### What you have to do
Copy each line of the entries beneath that contains the word "tempo".

### Dataset entries
=-=-=-=-=
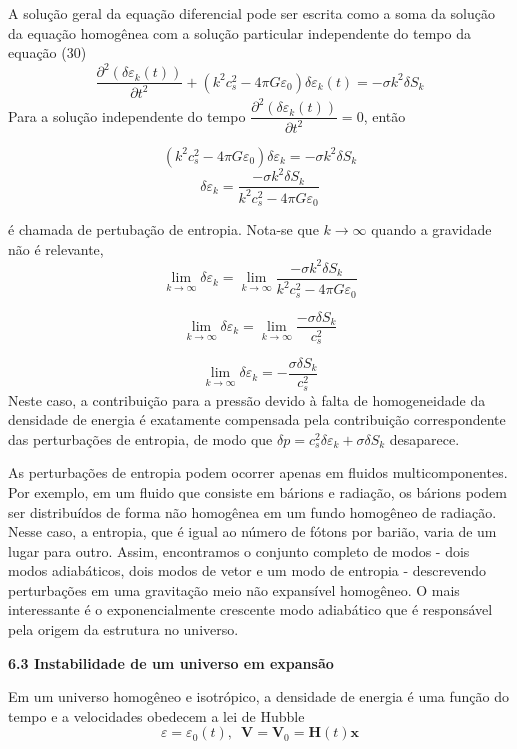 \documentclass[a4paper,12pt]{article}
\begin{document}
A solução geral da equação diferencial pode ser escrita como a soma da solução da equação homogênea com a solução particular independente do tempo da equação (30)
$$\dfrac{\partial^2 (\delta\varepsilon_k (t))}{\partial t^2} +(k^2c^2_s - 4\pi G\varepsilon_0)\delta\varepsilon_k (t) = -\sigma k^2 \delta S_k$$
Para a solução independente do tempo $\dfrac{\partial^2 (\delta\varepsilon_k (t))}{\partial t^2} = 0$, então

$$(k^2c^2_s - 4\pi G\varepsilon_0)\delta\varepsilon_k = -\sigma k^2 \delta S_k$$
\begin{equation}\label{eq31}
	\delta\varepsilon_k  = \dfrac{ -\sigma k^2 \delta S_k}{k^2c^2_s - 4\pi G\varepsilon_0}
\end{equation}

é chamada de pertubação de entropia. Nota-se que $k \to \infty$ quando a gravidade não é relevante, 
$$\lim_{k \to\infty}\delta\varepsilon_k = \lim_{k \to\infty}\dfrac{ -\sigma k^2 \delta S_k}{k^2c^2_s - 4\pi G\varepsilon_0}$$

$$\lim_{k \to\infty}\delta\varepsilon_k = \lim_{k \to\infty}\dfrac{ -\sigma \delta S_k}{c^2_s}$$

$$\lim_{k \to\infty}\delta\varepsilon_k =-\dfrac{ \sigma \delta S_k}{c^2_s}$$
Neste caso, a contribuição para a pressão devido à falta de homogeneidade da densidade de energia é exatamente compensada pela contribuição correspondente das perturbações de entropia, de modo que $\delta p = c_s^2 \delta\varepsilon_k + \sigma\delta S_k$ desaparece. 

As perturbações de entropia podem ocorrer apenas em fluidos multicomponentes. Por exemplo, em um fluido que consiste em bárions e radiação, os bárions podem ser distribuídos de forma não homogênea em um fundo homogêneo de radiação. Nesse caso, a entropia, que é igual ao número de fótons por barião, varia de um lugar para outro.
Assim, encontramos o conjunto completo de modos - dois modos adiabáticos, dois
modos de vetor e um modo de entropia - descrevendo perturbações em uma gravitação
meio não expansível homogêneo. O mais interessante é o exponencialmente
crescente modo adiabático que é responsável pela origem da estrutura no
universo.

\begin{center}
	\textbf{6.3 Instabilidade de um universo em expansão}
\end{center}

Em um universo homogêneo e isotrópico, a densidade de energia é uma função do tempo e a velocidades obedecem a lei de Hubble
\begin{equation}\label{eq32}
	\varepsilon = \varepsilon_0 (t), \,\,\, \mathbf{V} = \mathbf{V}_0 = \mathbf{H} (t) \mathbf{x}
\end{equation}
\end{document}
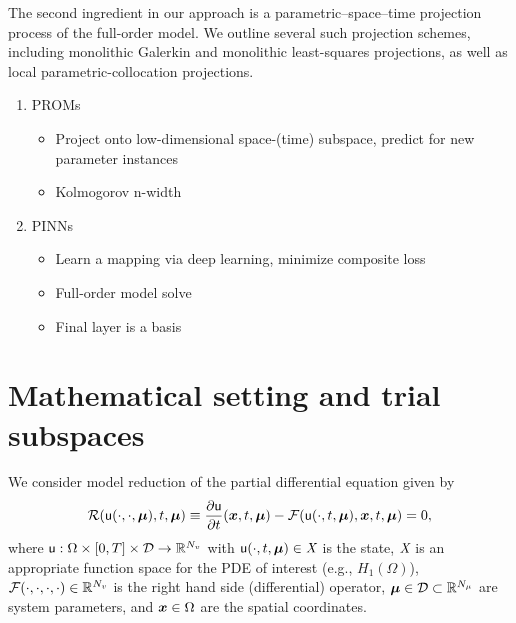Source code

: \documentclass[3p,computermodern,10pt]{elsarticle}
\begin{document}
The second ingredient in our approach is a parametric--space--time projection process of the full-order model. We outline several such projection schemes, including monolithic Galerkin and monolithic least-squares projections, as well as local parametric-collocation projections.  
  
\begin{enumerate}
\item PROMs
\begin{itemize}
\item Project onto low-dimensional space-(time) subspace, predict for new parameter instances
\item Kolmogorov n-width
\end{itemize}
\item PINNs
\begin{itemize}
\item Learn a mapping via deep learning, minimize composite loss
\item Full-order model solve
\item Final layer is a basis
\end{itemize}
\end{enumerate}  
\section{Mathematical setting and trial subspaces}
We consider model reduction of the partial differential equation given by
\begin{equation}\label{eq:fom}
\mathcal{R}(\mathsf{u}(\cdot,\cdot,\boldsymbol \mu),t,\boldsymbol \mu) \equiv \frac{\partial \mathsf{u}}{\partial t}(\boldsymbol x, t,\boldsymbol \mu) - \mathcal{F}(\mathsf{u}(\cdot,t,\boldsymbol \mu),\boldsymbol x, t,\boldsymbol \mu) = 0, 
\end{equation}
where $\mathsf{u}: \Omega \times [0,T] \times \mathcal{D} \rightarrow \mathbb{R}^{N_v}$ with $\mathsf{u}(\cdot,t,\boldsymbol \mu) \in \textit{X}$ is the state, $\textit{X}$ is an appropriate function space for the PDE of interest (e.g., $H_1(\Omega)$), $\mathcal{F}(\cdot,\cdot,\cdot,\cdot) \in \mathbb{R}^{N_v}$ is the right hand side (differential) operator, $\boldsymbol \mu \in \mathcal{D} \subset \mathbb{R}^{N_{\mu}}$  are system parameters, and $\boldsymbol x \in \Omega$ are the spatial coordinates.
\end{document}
=-=-=-=-=
### Exercise result
A solução geral da equação diferencial pode ser escrita como a soma da solução da equação homogênea com a solução particular independente do tempo da equação (30)
Para a solução independente do tempo $\dfrac{\partial^2 (\delta\varepsilon_k (t))}{\partial t^2} = 0$, então
Em um universo homogêneo e isotrópico, a densidade de energia é uma função do tempo e a velocidades obedecem a lei de Hubble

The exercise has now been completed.